Your leaders, people, are nuts, reckless lousy, poorly done DOT ideas that flop half the time, catastrophic often. This is Wsdot's worst season of highway plans & planners since the AWV was designed poorly but didn't pose near as much a risk as does your idiotic dbt.
Posted Wed, Dec 28, 9:33 p.m. Inappropriate
Last summer we stopped in Portland for lunch on our way south for a road trip. We hadn't been there in years and we easily found our way to the shiny new Pearl District. And of course being Portland we easily found our way to a new park in the middle of the new Pearl. This park was a full city block surrounded by new residential buildings.

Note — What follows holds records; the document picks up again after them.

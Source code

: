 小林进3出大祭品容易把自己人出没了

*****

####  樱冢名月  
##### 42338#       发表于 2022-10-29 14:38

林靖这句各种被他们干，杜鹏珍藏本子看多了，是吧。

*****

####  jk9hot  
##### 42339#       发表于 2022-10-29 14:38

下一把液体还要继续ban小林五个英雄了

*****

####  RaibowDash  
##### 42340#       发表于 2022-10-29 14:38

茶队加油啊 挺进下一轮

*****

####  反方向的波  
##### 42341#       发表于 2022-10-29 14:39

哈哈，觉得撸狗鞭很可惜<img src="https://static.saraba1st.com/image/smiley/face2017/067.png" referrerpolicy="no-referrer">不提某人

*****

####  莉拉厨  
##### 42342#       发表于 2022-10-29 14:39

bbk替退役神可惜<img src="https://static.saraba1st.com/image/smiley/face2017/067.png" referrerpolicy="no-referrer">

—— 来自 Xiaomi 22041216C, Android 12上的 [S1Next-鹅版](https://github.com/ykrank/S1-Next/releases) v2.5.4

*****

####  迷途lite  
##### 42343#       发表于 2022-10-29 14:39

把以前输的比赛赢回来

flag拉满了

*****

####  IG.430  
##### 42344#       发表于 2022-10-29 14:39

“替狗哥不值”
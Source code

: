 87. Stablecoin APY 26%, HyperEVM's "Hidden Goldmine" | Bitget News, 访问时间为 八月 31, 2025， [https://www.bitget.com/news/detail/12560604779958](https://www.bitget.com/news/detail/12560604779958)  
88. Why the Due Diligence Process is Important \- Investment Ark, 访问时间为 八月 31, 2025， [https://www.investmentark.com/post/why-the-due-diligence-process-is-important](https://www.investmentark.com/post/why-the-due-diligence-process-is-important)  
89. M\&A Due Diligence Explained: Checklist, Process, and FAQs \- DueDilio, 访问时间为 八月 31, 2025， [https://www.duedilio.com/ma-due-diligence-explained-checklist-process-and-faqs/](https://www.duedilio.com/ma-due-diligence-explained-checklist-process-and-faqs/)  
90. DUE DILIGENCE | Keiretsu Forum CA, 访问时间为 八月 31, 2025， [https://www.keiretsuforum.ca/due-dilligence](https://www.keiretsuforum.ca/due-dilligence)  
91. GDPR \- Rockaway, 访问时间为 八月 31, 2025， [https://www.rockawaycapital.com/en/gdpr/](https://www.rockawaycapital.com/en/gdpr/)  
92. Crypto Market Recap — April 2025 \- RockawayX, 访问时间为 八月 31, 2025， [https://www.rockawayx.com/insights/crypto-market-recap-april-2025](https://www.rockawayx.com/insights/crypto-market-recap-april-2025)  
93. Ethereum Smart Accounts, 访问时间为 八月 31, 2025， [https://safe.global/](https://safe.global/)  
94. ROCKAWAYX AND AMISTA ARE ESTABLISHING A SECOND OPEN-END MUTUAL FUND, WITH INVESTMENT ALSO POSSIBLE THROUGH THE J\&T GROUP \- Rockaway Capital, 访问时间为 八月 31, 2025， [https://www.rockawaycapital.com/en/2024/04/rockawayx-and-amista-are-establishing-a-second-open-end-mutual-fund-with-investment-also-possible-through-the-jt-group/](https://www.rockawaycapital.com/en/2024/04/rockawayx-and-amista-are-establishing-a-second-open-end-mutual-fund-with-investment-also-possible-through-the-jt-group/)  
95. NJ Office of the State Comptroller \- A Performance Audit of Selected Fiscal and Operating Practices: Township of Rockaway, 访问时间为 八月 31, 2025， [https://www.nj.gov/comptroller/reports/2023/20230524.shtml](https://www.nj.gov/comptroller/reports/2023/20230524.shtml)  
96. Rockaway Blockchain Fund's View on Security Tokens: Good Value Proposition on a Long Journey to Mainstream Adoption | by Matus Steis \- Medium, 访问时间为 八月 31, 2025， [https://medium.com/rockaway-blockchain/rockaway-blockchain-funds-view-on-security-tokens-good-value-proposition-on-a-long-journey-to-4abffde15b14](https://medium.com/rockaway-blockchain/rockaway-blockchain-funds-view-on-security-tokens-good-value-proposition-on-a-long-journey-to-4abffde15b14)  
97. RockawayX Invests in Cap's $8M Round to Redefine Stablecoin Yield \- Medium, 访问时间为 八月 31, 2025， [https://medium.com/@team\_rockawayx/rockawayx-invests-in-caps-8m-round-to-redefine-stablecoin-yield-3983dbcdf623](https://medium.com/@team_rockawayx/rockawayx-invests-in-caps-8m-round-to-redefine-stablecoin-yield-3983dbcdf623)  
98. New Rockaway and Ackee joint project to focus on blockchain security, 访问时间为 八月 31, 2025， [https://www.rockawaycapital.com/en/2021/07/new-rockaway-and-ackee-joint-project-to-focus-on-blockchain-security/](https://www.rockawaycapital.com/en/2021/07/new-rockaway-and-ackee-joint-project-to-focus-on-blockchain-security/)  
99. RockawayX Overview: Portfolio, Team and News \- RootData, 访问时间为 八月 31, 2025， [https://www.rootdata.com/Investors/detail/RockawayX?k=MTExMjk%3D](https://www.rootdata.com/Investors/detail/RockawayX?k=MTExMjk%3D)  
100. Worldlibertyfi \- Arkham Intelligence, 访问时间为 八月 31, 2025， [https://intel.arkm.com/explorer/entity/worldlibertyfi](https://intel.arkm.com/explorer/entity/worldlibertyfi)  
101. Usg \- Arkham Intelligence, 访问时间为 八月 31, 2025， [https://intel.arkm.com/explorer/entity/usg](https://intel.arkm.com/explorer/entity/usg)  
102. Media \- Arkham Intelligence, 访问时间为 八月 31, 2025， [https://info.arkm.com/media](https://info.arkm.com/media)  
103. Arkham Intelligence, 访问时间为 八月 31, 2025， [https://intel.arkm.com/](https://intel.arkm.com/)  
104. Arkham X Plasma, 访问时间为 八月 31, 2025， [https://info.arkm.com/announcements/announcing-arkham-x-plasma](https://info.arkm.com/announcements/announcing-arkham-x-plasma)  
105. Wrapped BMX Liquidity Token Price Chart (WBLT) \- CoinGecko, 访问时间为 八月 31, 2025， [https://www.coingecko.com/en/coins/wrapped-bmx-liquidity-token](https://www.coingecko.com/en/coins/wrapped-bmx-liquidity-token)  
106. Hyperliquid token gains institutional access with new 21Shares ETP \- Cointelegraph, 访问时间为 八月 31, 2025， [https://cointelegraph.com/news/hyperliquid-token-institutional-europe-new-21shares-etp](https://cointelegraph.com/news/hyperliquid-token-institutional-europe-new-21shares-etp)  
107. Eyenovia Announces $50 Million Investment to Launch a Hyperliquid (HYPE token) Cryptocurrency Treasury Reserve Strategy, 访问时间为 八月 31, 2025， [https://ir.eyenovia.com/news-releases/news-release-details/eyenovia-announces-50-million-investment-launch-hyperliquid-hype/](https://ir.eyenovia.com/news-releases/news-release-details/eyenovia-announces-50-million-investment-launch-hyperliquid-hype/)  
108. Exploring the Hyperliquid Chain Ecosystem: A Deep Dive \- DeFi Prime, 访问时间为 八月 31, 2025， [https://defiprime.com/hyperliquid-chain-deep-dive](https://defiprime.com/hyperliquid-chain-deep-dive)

The park consisted of grass, trees a plaza area and a sprawling interactive fountain. The park was full of people. Full of kids and their parents and friends. There was no trash no drug dealing. The sound of kids playing in the fountain echoed of the buildings. It was a wonderful place to be and we didn't want to leave. And being Portland there was another park just three blocks away. Their green spaces are not hidden in courtyards or roof tops, as some in Seattle would suggest. Their green spaces are on the ground in the middle of the city and these green spaces- playgrounds, are everywhere. How does Portland do it? And Why can't Seattle. If we want more families and children living downtown...Belltown,So Lake Union etc. there must be more places for people to play. Yes, Seattle has many great parks but in our urban center where we need them the most we are sorely lacking.
Posted Thu, Dec 29, 4:42 p.m. Inappropriate
Great article. I do a lot of business in both Belltown and Capitol Hill. It's amazing how the Pike/Pine part of the hill has developed over the last couple of decades, while Belltown seems to have devolved in many ways, even though probably more money has been spent developing Belltown.
In Pike/Pine there is a new park with kids playground, ballfield and tennis courts, with several other parks and playgrounds around the hill. This has led to a bunch of kids being in an area that used to be mainly auto garages and warehouses. On top of that, in Pike/Pine alone there are two private highschools, a public highschool within walking distance, a community college and private university, several grocery stores, and a couple of nearby elementary schools.
The main differences between downtown and Cap Hill though are the developers - on Cap Hill you have many independent, community minded developers, while Downtown you have mainly large, corporate developers who seem to care nothing about the community, but only about building the largest building they can sell for the highest profit. Until Belltown gets developers who are interested in building a community (which would double their rents), the neighborhood is doomed to devolve even further.
Posted Fri, Jan 6, 2:27 p.m. Inappropriate
I think Mr. Royer makes too fine of a point. What makes Seattle unfriendly to families is not just the downtown environment but the entire City and its largely child-less by choice population. Most neighborhoods have a few "family friendly" restaurants but by and large we have a populace that does not have kids, had kids at one time and now does not want to see, be around or even hear their voices, or variations thereof. Our urban parks are ignored and neglected (except of course the ones for dogs) and our public schools - let's not even start on what an embarrasment they are to our "intellectually rich" region. Does anyone question why families flee the City limits in droves?